This week in 1977, punk gobbed its way into the mainstream just as The Queen's Silver Jubilee celebrations got underway, as the Sex Pistols mocked the royal pageant by staging a gig on a boat as it cruised along the Thames. Intended to inflame the tabloid outrage which had already seen them banished from the airwaves, the event descended into chaos with Johnny Rotten screaming "No Fuuuunnn" into the faces of the arresting police officers. Today, as a solitary Union Flag hangs precariously from the balcony of nearby tower block, there's as little anti-royalist sentiment as there is support for the monarchy on show in Victoria Park. As the Pistols disintegrated just months after ‘God Save The Queen’ and disillusionment set in, punk as a cultural movement was fleeting. However, as musicians in the late 70's experimented with electronics and dance music, and multiracial line-ups united in protest against the rise of the National Front (culminating with Rock Against Racism in this very park), it is punk's DIY ethos and spirit of independence which has prevailed.



Field Day is a more intimate and credible alternative to the soulless, corporate beasts which have saturated the festival season (although the beer prices may have you believe otherwise). The line-up at least appears to be assembled by people who, you know, actually give a shit about music, as opposed to those promoters who continually rotate headliners like crops and toss American Idol contestants, Peter Andre and PiL onto the same bill and hope for the best. We need eclecticism, but not variety. Certainly not “variety” in the Jimmy Tarbuck sense, anyway. At Field Day you are, mercifully, unlikely to encounter Fearne Cotton linking to a set by Olly Murs. This is a gig for the sonically adventurous, the experimental, the innovators, the pioneers, and, for some reason, Spector. Yes, someone’s actually been booked them to perform rather than have them impaled on the spire of The Shard.



 



This is a day when you can partake in teabag tossing on the village green, before seeking refuge from threatening skies in the Village Mentality tent and catching Tim Burgess nervously shaking a tambourine to R Stevie Moore's musically chaotic but compelling set, and then exiting into scorching sunlight to join the wide-eyed revellers enthusiastically surfing the irresistible peaks of Rustie's old-skool rave sounds. If that’s not your cuppa, you can bask in the rambunctious, prog-fused haze of Pond, who both look and sound like they've been recently drenched in an alarming number of hallucinogens. “We’ve been INXS,” they claim as they bid farewell. Oh come on, you weren’t that bad.

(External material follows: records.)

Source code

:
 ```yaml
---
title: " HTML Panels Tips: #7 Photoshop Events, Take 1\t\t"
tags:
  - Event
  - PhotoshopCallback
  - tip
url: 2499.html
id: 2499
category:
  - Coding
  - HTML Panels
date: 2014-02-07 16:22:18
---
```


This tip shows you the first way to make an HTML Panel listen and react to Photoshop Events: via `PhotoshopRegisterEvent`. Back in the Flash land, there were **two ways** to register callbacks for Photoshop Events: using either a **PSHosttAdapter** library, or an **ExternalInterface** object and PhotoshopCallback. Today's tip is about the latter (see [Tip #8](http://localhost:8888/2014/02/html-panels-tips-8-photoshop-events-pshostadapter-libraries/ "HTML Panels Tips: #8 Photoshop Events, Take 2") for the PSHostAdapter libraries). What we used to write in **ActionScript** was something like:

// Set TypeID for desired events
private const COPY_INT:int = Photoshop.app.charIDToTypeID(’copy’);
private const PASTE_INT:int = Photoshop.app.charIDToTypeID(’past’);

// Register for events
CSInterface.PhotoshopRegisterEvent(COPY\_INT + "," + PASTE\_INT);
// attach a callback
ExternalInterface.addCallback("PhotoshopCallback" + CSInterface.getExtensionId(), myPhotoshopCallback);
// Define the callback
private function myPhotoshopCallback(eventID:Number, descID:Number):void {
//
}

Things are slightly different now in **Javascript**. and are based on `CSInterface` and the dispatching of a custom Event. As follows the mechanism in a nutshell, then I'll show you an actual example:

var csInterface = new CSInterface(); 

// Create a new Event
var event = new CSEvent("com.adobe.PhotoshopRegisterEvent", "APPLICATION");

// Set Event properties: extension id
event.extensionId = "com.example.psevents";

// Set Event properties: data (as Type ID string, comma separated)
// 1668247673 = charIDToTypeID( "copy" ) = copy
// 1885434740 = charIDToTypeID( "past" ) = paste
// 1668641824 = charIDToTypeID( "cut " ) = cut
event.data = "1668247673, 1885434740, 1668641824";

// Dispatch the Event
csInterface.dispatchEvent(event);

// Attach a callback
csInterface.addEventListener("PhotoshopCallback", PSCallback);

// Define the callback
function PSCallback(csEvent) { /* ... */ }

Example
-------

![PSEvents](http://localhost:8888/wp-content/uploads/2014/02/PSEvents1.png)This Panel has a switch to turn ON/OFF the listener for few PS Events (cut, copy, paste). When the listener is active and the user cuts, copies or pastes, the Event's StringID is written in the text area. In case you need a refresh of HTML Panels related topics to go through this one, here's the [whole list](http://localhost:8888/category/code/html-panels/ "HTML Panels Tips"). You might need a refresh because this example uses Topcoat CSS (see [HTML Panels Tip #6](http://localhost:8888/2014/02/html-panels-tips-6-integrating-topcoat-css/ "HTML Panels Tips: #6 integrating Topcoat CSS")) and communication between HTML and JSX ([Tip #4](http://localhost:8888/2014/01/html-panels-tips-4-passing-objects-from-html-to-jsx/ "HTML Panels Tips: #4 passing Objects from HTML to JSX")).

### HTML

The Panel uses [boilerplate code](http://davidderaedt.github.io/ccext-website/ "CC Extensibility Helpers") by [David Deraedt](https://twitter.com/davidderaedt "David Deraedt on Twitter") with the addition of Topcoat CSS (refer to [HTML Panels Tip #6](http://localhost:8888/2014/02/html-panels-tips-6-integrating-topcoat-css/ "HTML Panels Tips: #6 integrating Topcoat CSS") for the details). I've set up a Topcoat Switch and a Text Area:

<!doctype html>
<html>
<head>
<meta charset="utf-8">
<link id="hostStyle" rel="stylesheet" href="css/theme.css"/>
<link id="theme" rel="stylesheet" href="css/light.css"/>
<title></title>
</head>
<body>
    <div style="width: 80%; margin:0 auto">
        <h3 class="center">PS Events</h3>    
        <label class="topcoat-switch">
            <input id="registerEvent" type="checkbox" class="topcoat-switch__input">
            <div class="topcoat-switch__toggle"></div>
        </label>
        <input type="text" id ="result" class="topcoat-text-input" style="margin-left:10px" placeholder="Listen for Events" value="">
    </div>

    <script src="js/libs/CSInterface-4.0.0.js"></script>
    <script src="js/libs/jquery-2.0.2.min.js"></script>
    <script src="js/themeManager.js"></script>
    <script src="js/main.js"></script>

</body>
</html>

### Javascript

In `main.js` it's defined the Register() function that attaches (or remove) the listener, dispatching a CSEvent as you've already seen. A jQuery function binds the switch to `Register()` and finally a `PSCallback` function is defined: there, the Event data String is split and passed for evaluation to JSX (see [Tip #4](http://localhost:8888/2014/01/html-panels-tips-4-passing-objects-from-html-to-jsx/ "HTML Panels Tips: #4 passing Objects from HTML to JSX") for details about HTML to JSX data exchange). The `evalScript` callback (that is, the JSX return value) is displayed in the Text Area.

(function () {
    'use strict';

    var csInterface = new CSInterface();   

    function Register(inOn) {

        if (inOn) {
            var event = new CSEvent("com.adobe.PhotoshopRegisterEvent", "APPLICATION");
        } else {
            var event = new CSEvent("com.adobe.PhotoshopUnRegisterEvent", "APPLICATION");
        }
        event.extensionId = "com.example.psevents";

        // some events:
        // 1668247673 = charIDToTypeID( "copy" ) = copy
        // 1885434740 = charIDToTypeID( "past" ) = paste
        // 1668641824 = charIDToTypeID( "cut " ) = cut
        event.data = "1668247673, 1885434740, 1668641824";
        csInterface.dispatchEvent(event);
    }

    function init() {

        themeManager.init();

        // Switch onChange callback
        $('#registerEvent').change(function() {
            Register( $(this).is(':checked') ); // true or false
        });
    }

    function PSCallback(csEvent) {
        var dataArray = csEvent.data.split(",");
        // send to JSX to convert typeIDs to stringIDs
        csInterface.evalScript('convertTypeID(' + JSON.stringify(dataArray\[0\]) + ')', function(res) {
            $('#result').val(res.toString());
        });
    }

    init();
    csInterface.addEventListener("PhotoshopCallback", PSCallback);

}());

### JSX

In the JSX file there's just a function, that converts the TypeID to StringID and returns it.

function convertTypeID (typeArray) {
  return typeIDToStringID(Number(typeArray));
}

If the tug of wars and Corgi Crufts are sending you giddy, there’s time to allow the fragile, glitchy ambience of Fennesz to wash over you, or watch Laurel Halo whip up a sinister brew of brutal electronics and discordant beats. Given the congestion caused by an overspill from their tent, Django Django have become rather popular and, along with Grimes, would potentially have benefited from up upgrade to the main stage. We’re assured they were pretty terrific, but we’re bound for Liars. It's almost 10 years to the day since they played at the Sonic Mook Golden Jubilee weekender at London's ICA. Since then, they’ve never failed to thrill and confound in equal measure, and today's set in anticipation of their ‘WIXIW’ album is fantastically bass-heavy, with ‘Brats’ in particular touching the places others can’t reach.



 



Toy are essentially a wall of guitars and fringes and they deliver an amp-melting collection of melodic cacophonies to an impressive and appreciative audience. Likewise, The Men play highlights from their recent ‘Leave Home’ and ‘Open Your Heart’ with such intense ferocity, it’s as if someone has strapped explosive devices to them and is threatening to detonate them should they ever pause for breath. 30 skull-shattering minutes and no messing.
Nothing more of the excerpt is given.